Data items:
━━━━━━

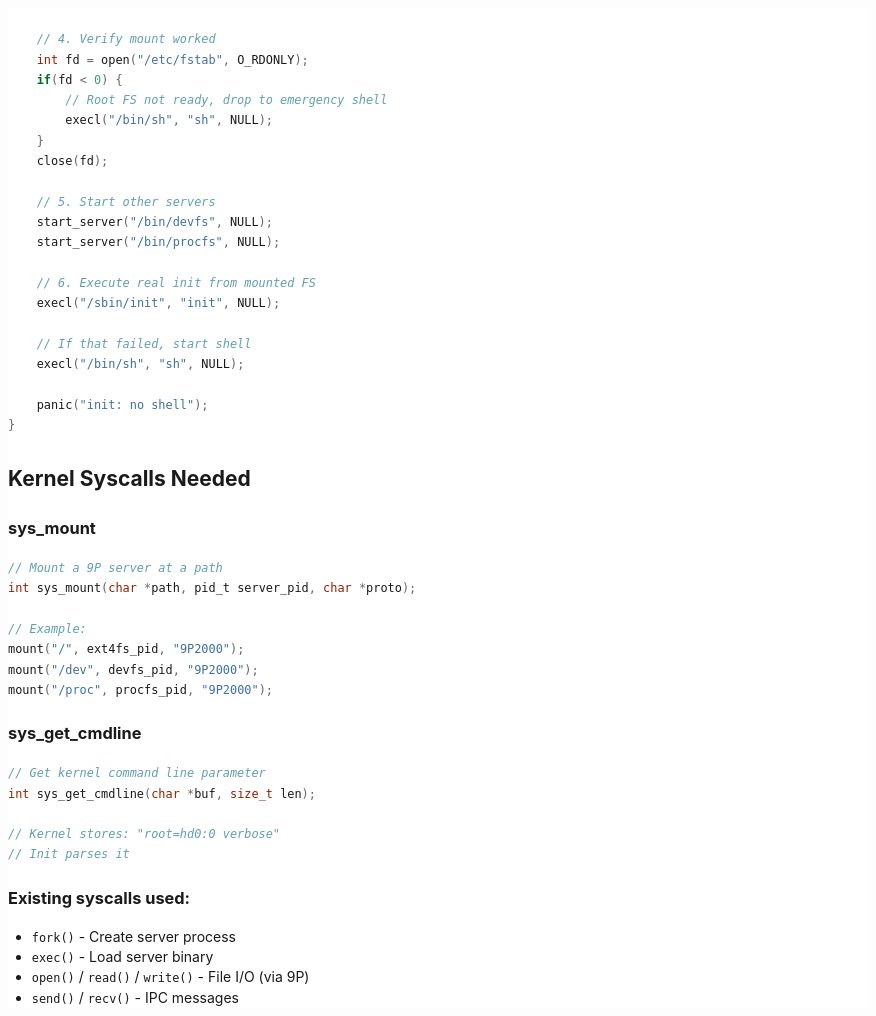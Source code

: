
 ```c

    // 4. Verify mount worked
    int fd = open("/etc/fstab", O_RDONLY);
    if(fd < 0) {
        // Root FS not ready, drop to emergency shell
        execl("/bin/sh", "sh", NULL);
    }
    close(fd);

    // 5. Start other servers
    start_server("/bin/devfs", NULL);
    start_server("/bin/procfs", NULL);

    // 6. Execute real init from mounted FS
    execl("/sbin/init", "init", NULL);

    // If that failed, start shell
    execl("/bin/sh", "sh", NULL);

    panic("init: no shell");
}
```

## Kernel Syscalls Needed

### sys_mount
```c
// Mount a 9P server at a path
int sys_mount(char *path, pid_t server_pid, char *proto);

// Example:
mount("/", ext4fs_pid, "9P2000");
mount("/dev", devfs_pid, "9P2000");
mount("/proc", procfs_pid, "9P2000");
```

### sys_get_cmdline
```c
// Get kernel command line parameter
int sys_get_cmdline(char *buf, size_t len);

// Kernel stores: "root=hd0:0 verbose"
// Init parses it
```

### Existing syscalls used:
- `fork()` - Create server process
- `exec()` - Load server binary
- `open()` / `read()` / `write()` - File I/O (via 9P)
- `send()` / `recv()` - IPC messages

━━━━━━

[REQUIRED ACTION]:
Your answer should be each line from the entries that includes the string "NULL".

[YOUR SOLUTION]:
        execl("/bin/sh", "sh", NULL);
    start_server("/bin/devfs", NULL);
    start_server("/bin/procfs", NULL);
    execl("/sbin/init", "init", NULL);
    execl("/bin/sh", "sh", NULL);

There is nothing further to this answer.